**Goal of the exercise:**
Among the lines below, some may contain the string "substack". Say how many do, and give nothing besides the number.

BEGIN Available records

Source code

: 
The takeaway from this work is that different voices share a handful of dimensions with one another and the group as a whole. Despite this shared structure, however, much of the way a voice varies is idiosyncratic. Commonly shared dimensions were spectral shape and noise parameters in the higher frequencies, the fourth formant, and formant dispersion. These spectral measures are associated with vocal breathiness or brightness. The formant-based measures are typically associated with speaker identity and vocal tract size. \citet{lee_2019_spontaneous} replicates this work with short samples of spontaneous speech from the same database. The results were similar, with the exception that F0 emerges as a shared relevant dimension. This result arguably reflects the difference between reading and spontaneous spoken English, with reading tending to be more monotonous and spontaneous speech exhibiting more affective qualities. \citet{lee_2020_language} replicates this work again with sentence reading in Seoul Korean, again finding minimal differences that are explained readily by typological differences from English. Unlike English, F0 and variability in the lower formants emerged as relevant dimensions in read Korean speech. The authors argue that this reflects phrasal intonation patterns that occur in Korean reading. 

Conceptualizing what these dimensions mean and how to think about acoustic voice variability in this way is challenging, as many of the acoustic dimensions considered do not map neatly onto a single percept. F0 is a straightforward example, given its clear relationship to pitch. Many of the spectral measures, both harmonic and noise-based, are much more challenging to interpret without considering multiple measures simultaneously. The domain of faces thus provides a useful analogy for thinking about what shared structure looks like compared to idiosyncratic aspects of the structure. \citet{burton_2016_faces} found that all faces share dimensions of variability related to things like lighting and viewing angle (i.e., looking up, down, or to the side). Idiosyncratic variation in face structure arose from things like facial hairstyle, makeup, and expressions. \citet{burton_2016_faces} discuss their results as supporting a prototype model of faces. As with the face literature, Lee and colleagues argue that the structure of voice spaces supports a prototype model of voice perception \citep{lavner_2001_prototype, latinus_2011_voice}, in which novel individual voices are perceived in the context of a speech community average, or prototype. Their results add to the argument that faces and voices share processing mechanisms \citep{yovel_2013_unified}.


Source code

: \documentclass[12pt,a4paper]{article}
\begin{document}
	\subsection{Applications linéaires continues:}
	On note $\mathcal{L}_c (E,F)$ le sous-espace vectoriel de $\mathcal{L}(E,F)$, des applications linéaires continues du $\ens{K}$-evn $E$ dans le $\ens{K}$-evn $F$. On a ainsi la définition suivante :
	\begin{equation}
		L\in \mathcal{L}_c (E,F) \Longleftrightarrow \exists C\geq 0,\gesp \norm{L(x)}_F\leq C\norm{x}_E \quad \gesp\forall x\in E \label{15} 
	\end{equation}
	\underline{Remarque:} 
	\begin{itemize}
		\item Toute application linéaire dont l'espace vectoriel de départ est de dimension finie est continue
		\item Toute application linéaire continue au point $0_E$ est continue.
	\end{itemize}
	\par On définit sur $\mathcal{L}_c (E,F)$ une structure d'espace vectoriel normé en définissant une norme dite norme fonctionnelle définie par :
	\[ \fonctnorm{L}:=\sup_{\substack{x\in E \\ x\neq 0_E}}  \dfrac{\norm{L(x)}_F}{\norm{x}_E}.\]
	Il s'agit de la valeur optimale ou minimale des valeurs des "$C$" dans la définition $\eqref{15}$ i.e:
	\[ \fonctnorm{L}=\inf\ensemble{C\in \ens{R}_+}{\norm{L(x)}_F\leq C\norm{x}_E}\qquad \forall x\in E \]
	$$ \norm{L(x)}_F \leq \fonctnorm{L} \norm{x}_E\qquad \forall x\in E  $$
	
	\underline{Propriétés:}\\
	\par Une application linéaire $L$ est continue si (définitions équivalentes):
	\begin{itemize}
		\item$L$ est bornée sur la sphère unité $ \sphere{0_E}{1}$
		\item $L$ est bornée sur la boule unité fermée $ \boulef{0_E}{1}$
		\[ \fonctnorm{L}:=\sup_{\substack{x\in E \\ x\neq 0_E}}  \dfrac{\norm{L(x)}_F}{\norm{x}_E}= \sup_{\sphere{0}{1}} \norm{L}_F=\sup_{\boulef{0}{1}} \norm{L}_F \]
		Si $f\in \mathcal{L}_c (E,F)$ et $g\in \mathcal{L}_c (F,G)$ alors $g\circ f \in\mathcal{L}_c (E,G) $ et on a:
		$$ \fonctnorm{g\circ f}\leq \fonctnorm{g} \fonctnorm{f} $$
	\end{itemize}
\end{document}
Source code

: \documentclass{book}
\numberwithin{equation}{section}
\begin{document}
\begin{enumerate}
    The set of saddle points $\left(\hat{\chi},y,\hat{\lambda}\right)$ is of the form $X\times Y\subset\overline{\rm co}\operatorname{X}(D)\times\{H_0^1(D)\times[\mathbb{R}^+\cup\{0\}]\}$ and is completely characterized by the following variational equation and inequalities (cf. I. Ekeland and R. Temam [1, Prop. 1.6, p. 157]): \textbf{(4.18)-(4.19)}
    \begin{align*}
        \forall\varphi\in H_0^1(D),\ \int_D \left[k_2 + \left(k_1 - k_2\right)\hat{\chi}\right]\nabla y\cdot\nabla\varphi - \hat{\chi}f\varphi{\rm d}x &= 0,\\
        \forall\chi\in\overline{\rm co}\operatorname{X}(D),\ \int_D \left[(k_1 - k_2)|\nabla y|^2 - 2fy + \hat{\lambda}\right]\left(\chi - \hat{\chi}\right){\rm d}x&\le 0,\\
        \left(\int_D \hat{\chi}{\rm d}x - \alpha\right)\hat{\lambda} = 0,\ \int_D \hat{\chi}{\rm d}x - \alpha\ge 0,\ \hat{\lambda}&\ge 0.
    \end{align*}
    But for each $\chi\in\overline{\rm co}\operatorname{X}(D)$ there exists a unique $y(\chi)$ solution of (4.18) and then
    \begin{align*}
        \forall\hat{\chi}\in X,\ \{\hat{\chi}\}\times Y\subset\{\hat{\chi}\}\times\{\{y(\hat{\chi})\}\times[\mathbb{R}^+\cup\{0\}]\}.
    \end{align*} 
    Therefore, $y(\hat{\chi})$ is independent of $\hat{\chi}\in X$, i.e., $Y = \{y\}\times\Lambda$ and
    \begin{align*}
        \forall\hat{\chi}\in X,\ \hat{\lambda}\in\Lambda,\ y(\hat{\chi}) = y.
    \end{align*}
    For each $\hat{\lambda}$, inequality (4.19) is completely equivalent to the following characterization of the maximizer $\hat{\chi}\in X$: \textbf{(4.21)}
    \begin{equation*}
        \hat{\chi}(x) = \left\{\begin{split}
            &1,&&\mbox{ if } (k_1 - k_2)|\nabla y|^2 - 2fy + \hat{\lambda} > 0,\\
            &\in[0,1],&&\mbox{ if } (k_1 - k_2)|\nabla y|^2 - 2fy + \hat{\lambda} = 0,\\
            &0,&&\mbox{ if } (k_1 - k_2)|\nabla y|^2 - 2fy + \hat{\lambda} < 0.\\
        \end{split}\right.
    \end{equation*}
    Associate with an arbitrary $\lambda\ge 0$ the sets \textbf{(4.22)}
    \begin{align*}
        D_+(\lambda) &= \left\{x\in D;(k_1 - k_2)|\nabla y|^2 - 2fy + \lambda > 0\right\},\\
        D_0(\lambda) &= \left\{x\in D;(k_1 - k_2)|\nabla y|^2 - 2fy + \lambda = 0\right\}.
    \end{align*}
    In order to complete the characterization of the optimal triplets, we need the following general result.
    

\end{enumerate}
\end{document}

END Available records

**Task output:**
2